Дженни подождала, когда Сесилия немного освоится – та осматривалась, разинув рот, – потом подвела ее к стоявшему на возвышении письменному столу, за которым высилось массивное кресло. Стол был установлен так, что сидящий за ним человек располагался лицом к двери и спиной к огромным окнам – от пола до потолка, – за которыми ярко светило летнее солнце.
– Сядь, – приказала Дженни тоном, каким обычно отдают команды собакам. – Читай.

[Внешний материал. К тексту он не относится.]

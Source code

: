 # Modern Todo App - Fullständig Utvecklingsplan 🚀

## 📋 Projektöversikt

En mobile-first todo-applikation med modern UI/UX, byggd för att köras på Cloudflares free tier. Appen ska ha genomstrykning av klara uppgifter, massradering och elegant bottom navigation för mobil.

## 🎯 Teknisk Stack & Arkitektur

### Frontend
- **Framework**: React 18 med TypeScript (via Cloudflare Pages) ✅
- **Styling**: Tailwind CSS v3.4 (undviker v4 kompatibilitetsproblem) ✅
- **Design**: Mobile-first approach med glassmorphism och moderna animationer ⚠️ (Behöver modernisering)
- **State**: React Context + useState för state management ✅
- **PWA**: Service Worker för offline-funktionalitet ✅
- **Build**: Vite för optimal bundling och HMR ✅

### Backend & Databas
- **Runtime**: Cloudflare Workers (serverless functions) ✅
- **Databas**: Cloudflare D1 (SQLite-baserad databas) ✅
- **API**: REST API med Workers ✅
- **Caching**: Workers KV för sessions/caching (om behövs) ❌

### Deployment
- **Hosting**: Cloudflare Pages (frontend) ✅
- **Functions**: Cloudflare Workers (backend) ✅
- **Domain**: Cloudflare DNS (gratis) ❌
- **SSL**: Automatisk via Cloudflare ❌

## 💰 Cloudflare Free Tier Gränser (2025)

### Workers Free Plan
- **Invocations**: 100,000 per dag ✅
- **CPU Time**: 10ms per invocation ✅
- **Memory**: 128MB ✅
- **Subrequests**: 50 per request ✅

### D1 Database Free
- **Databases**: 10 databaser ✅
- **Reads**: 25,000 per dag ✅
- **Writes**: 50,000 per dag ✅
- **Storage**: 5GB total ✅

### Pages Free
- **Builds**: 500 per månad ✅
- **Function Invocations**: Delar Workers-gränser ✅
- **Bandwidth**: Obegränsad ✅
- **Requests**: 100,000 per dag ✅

Сесилия села и сломала печать, отлично понимая, что никогда не будет полностью готова к прочтению этого письма.
«Моя дорогая Сесилия.
Если ты читаешь это письмо, милая племянница, значит, меня убили…»
Девушка ахнула. Ее пробрала дрожь, хотя в комнате было тепло.

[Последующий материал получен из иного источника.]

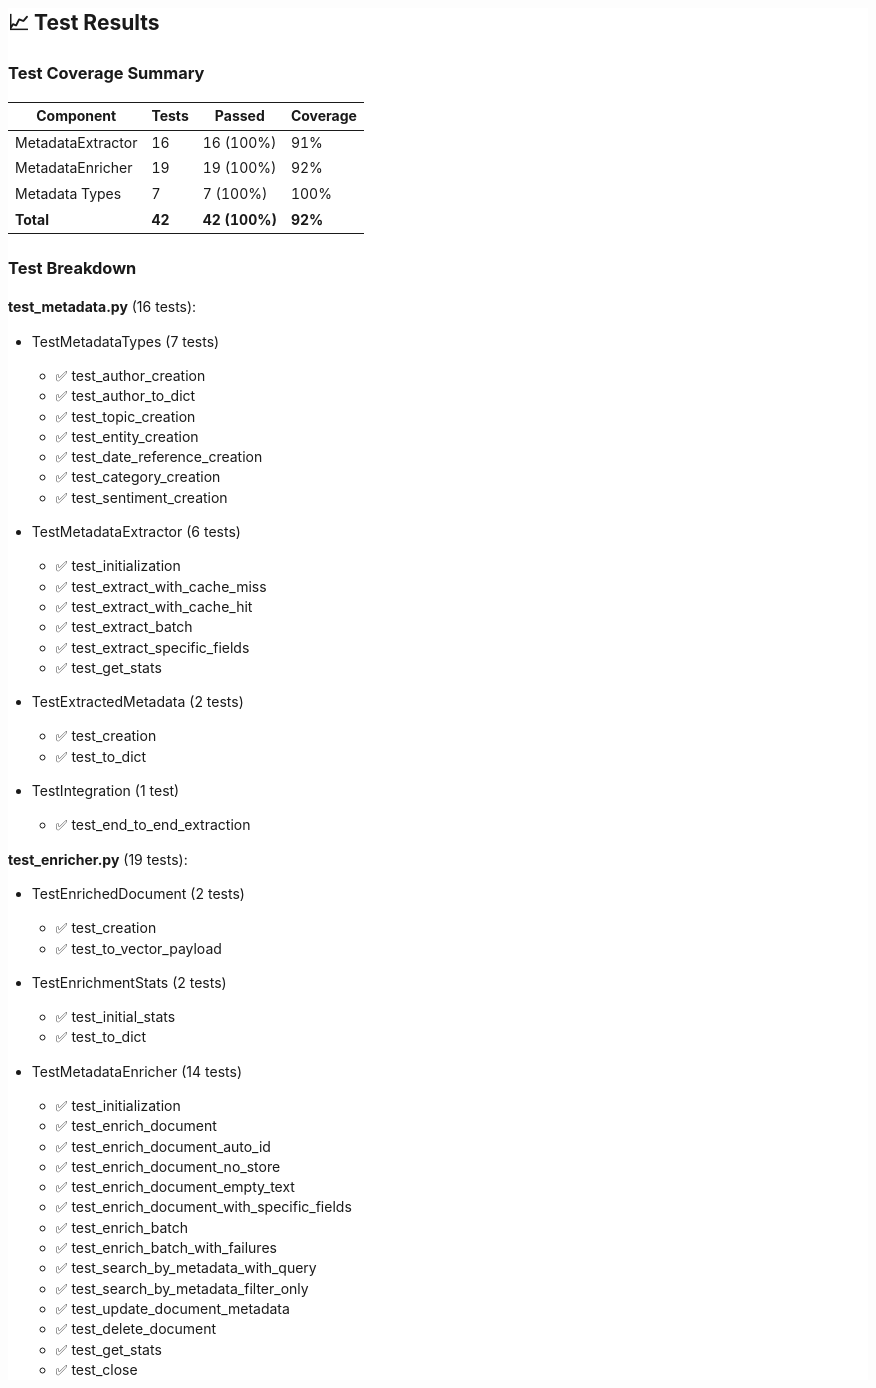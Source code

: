 
## 📈 Test Results

### Test Coverage Summary

| Component | Tests | Passed | Coverage |
|-----------|-------|--------|----------|
| MetadataExtractor | 16 | 16 (100%) | 91% |
| MetadataEnricher | 19 | 19 (100%) | 92% |
| Metadata Types | 7 | 7 (100%) | 100% |
| **Total** | **42** | **42 (100%)** | **92%** |

### Test Breakdown

**test_metadata.py** (16 tests):
- TestMetadataTypes (7 tests)
  - ✅ test_author_creation
  - ✅ test_author_to_dict
  - ✅ test_topic_creation
  - ✅ test_entity_creation
  - ✅ test_date_reference_creation
  - ✅ test_category_creation
  - ✅ test_sentiment_creation

- TestMetadataExtractor (6 tests)
  - ✅ test_initialization
  - ✅ test_extract_with_cache_miss
  - ✅ test_extract_with_cache_hit
  - ✅ test_extract_batch
  - ✅ test_extract_specific_fields
  - ✅ test_get_stats

- TestExtractedMetadata (2 tests)
  - ✅ test_creation
  - ✅ test_to_dict

- TestIntegration (1 test)
  - ✅ test_end_to_end_extraction

**test_enricher.py** (19 tests):
- TestEnrichedDocument (2 tests)
  - ✅ test_creation
  - ✅ test_to_vector_payload

- TestEnrichmentStats (2 tests)
  - ✅ test_initial_stats
  - ✅ test_to_dict

- TestMetadataEnricher (14 tests)
  - ✅ test_initialization
  - ✅ test_enrich_document
  - ✅ test_enrich_document_auto_id
  - ✅ test_enrich_document_no_store
  - ✅ test_enrich_document_empty_text
  - ✅ test_enrich_document_with_specific_fields
  - ✅ test_enrich_batch
  - ✅ test_enrich_batch_with_failures
  - ✅ test_search_by_metadata_with_query
  - ✅ test_search_by_metadata_filter_only
  - ✅ test_update_document_metadata
  - ✅ test_delete_document
  - ✅ test_get_stats
  - ✅ test_close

– Но ведь никто ничего не говорил об убийстве. Ты знаешь…
– Не сейчас. Читай, – велела Дженни. – Ты должна подготовиться к встрече с дьяволом.
Сесилия озадачилась количеством имен, которые Дженни давала их врагу.
– Как один человек может быть викарием, дьяволом и волком одновременно? – поинтересовалась она.
– Черт возьми, девочка, перестань, наконец, задавать вопросы! Возможно, все ответы ты найдешь в письме. – Дженни в раздражении схватила с полки алую кружевную шаль и накинула ее себе на плечи, после чего принялась мерить шагами кабинет. Ее движения были резкими и энергичными, даже слишком.
Сесилия снова опустила глаза и уставилась на письмо, стараясь взять себя в руки.
«…Я сделала мало хорошего в этой жизни, но спокойно приму все, что меня ожидает, если только буду знать, что мои девочки в безопасности и вместе.
Ты могла слышать обо мне, хотя, может быть, и нет. Я та, кого называли Леди в красном.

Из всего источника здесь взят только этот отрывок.